━━━ Recorded data ━━━

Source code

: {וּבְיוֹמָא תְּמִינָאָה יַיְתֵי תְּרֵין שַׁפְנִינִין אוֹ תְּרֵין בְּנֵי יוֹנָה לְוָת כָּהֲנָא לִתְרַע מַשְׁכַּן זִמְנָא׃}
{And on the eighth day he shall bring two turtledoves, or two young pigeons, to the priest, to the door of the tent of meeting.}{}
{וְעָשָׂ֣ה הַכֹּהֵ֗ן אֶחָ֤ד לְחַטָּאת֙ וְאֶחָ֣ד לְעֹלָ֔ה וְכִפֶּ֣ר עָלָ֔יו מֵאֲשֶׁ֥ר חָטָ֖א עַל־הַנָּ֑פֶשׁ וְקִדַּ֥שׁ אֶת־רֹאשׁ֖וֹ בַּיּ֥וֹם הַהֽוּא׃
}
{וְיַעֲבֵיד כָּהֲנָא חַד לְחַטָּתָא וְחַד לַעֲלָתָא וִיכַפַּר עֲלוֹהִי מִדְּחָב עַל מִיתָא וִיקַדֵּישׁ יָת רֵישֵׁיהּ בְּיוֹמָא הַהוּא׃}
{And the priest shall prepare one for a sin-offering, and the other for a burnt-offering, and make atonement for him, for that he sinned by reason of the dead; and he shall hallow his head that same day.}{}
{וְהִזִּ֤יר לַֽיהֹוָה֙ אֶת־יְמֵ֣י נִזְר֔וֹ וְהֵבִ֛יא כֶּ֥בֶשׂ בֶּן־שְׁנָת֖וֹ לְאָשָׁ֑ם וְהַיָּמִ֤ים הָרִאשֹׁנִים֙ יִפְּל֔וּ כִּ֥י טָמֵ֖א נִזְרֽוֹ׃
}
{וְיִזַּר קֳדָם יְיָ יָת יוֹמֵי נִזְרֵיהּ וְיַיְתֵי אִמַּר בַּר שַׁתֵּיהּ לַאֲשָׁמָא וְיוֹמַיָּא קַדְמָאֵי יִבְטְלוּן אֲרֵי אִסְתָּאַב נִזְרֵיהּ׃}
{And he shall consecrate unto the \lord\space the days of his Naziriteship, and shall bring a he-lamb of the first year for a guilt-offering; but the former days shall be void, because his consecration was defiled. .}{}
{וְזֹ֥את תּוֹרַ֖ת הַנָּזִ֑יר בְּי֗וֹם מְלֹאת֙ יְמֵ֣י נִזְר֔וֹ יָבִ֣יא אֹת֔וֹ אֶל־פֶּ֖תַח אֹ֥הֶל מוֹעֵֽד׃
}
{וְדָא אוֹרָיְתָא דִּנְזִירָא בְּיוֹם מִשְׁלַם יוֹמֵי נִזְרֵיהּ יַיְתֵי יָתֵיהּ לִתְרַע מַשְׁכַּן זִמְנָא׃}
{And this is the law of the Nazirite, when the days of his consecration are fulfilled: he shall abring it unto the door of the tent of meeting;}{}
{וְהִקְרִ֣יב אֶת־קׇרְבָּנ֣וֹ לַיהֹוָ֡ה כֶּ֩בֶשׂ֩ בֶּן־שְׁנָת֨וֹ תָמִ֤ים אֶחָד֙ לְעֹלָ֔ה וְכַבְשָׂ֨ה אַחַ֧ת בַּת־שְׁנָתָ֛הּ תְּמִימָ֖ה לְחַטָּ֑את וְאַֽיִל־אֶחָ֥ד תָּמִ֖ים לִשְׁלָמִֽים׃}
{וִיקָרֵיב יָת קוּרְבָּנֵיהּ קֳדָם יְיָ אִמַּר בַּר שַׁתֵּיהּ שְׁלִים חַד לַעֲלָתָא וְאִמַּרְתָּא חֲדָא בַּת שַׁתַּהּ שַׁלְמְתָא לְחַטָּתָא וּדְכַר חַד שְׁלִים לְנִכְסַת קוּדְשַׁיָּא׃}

━━━

Work instruction: Retype, exactly as written, each line from the one containing "this is the" through the last line of the listing above, and leave out all other lines.

Expected output:
{And this is the law of the Nazirite, when the days of his consecration are fulfilled: he shall abring it unto the door of the tent of meeting;}{}
{וְהִקְרִ֣יב אֶת־קׇרְבָּנ֣וֹ לַיהֹוָ֡ה כֶּ֩בֶשׂ֩ בֶּן־שְׁנָת֨וֹ תָמִ֤ים אֶחָד֙ לְעֹלָ֔ה וְכַבְשָׂ֨ה אַחַ֧ת בַּת־שְׁנָתָ֛הּ תְּמִימָ֖ה לְחַטָּ֑את וְאַֽיִל־אֶחָ֥ד תָּמִ֖ים לִשְׁלָמִֽים׃}
{וִיקָרֵיב יָת קוּרְבָּנֵיהּ קֳדָם יְיָ אִמַּר בַּר שַׁתֵּיהּ שְׁלִים חַד לַעֲלָתָא וְאִמַּרְתָּא חֲדָא בַּת שַׁתַּהּ שַׁלְמְתָא לְחַטָּתָא וּדְכַר חַד שְׁלִים לְנִכְסַת קוּדְשַׁיָּא׃}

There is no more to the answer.